Intel – Chipper Long-term Prospects
Intel is unloved right now. AMD is kicking its butt on the low end and making inroads in high end chips. Inventory is building up in the channel, margins are compressing, and analysts are downgrading the stock. Intel’s stock has made very little progress in the last nine years. However, on a PE basis INTC is cheaper than it has been since 1996. It is trading at below a 15 PE – even less if you back out its cash. INTC has over $10 billion in net cash and is actively buying $25 billion of its own stock. The dividend is 2%. Apple is using Intel chips (and gaining share). Windows Vista is about to be released which could drive a new upgrade cycle in PCs. Intel’s competitive troubles with AMD may take longer to sort out, but INTC has the resources and infrastructure to out-innovate AMD. AMD may be ahead on performance, but Intel is pulling ahead in price-performance, power consumption, and smaller chip-making infrastructure. Intel is expanding via consumer electronics (with VIIV), NAND memory (a JV with Micron), and mobile chips (with XScale).

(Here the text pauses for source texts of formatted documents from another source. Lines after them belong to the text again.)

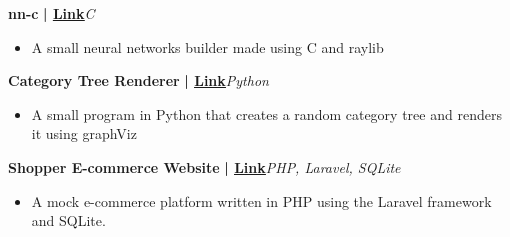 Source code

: \documentclass[a4paper]{article}
\begin{document}
          \vspace*{3mm}
      {\textbf{nn-c}}\textbf{ | \href{https://github.com/syedhuzaif199/nn-c}{\underline{Link}}}\hfill{\sl C}\\
          \vspace{-1mm}
\begin{itemize} \itemsep -3pt
\item[] A small neural networks builder made using C and raylib
\end{itemize}
          \vspace*{3mm}
      {\textbf{Category Tree Renderer}}\textbf{ | \href{https://github.com/syedhuzaif199/category-tree}{\underline{Link}}}\hfill{\sl Python}\\
          \vspace{-1mm}
\begin{itemize} \itemsep -3pt
\item[] A small program in Python that creates a random category tree and renders it using graphViz
\end{itemize}

        \vspace*{3mm}
      {\textbf{Shopper E-commerce Website}}\textbf{ | \href{https://github.com/syedhuzaif199/shopper}{\underline{Link}}}\hfill{\sl PHP, Laravel, SQLite}\\
          \vspace{-1mm}
\begin{itemize} \itemsep -3pt
\item[] A mock e-commerce platform written in PHP using the Laravel framework and SQLite.
\end{itemize}
\end{document}
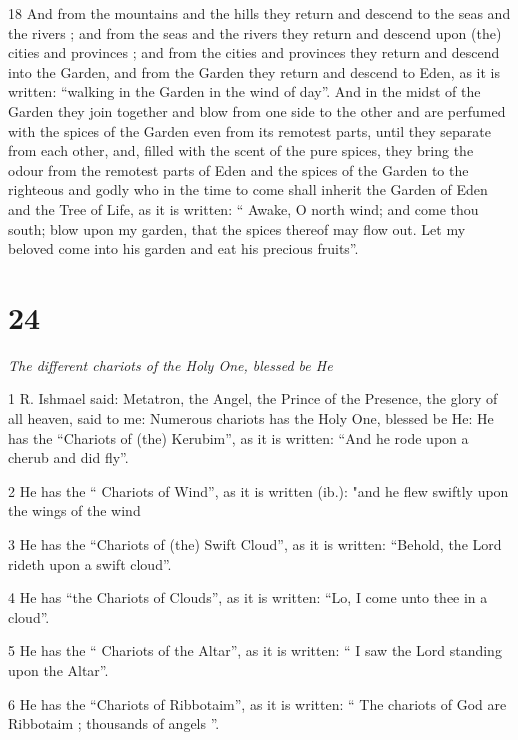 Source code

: \par 18 And from the mountains and the hills they return and descend to the seas and the rivers ; and from the seas and the rivers they return and descend upon (the) cities and provinces ; and from the cities and provinces they return and descend into the Garden, and from the Garden they return and descend to Eden, as it is written: “walking in the Garden in the wind of day”. And in the midst of the Garden they join together and blow from one side to the other and are perfumed with the spices of the Garden even from its remotest parts, until they separate from each other, and, filled with the scent of the pure spices, they bring the odour from the remotest parts of Eden and the spices of the Garden to the righteous and godly who in the time to come shall inherit the Garden of Eden and the Tree of Life, as it is written: “ Awake, O north wind; and come thou south; blow upon my garden, that the spices thereof may flow out. Let my beloved come into his garden and eat his precious fruits”. 

\chapter{24}

\par \textit{The different chariots of the Holy One, blessed be He}

\par 1 R. Ishmael said: Metatron, the Angel, the Prince of the Presence, the glory of all heaven, said to me: Numerous chariots has the Holy One, blessed be He: He has the “Chariots of (the) Kerubim”, as it is written: “And he rode upon a cherub and did fly”. 

\par 2 He has the “ Chariots of Wind”, as it is written (ib.): "and he flew swiftly upon the wings of the wind 

\par 3 He has the “Chariots of (the) Swift Cloud”, as it is written: “Behold, the Lord rideth upon a swift cloud”. 

\par 4 He has “the Chariots of Clouds”, as it is written: “Lo, I come unto thee in a cloud”. 

\par 5 He has the “ Chariots of the Altar”, as it is written: “ I saw the Lord standing upon the Altar”. 

\par 6 He has the “Chariots of Ribbotaim”, as it is written: “ The chariots of God are Ribbotaim ; thousands of angels ”. 

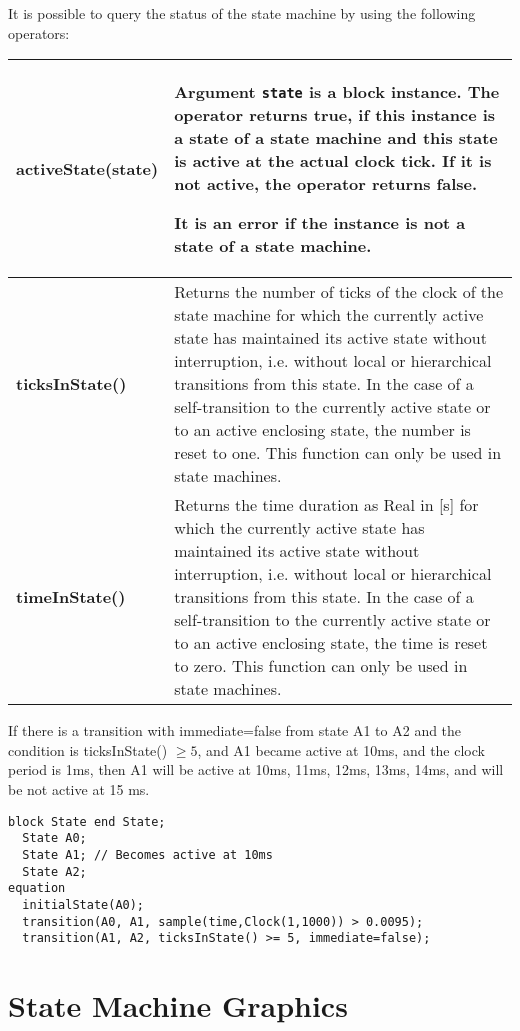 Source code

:It is possible to query the status of the state machine by using the
following operators:

\begin{longtable}[]{|p{4cm}|p{10cm}|}
\hline \endhead
\textbf{activeState}(state)&
Argument \lstinline!state! is a block instance. The operator returns
\textbf{true}, if this instance is a state of a state machine and this
state is active at the actual clock tick. If it is not active, the
operator returns \textbf{false}.

It is an error if the instance is not a state of a state machine.\\ \hline
\textbf{ticksInState()} & Returns the number of ticks of the clock of the state machine
for which the currently active state has maintained its active state without interruption,
i.e. without local or hierarchical transitions from this state.
In the case of a self-transition to the currently active state or to an active enclosing state,
the number is reset to one.
This function can only be used in state machines.\\ \hline
\textbf{timeInState()} & Returns the time duration as Real in {[}s{]}
for which the currently active state has maintained its active state without interruption,
i.e. without local or hierarchical transitions from this state.
In the case of a self-transition to the currently active state or to an active enclosing state,
the time is reset to zero.
This function can only be used in state machines.\\ \hline

\end{longtable}
\begin{example}
If there is a transition with immediate=false from
state A1 to A2 and the condition is ticksInState() $\ge 5$, and A1 became
active at 10ms, and the clock period is 1ms, then A1 will be active at
10ms, 11ms, 12ms, 13ms, 14ms, and will be not active at 15 ms.
\begin{lstlisting}[language=modelica]
  block State end State;
  State A0;
  State A1; // Becomes active at 10ms
  State A2;
equation
  initialState(A0);
  transition(A0, A1, sample(time,Clock(1,1000)) > 0.0095);
  transition(A1, A2, ticksInState() >= 5, immediate=false);
\end{lstlisting}
\end{example}
\section{State Machine Graphics}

In short, Intel is a contrarian play. Sure, it could get worse before it gets better as AMD continues to steal share and the inventory backlog gets worked out. But with INTC buying back shares, you should rejoice if the price keeps declining – you and Intel can buy more for less.
Is Asia the Fountain of Youth? My take is that Asia presents the greatest opportunity for Intel. Intel CEO described China as the fountain of youth for computing. China, India and the rest of Asia comprise an opportunity more than twice the size of the current developed world over the coming 20 years. With less than 10% of each country online and likely less than 5% with computers, the long term opportunity is huge. It is my belief that almost every household in the world will have a computer at some point (just like TV’s in the US today). Heck, even Russia has a computer penetration of only 20% according to BusinessWeek.
Will Desktop Linux and OpenOffice remove the Microsoft software tax? In more price sensitive foreign countries, a computer fully loaded with Microsoft software could be prohibitively expensive. As free open-source alternatives to Microsoft’s products become viable for third world consumers, prices of computers with pre-installed software will drop (Microsoft will likely drop their prices in these countries too). Fortunately for Intel, every computer still needs a processor! Admittedly, many of these processors may be on the low end, but there will be a spectrum of demand.
Currency play? Asia’s share of Intel’s sales is now 60% and growing – they are selling to the manufacturers. Given that Asian currencies are expected to strengthen over the next decade as China’s currency policy allows for floating, Intel’s stock could be a very smart bet on strengthening Asian currencies. As Asian currencies strengthen, Intel will get a boost to dollar denominated revenue and profits. Intel does hedge currency fluctuations for 12 months forward, but over the medium to long term, they should benefit tremendously.
Disclosure: I am long INTC and MSFT. I also own calls on MSFT. I was recently long AMD but have almost sold out of my position (all I have left is spoken for via in-the-money covered calls).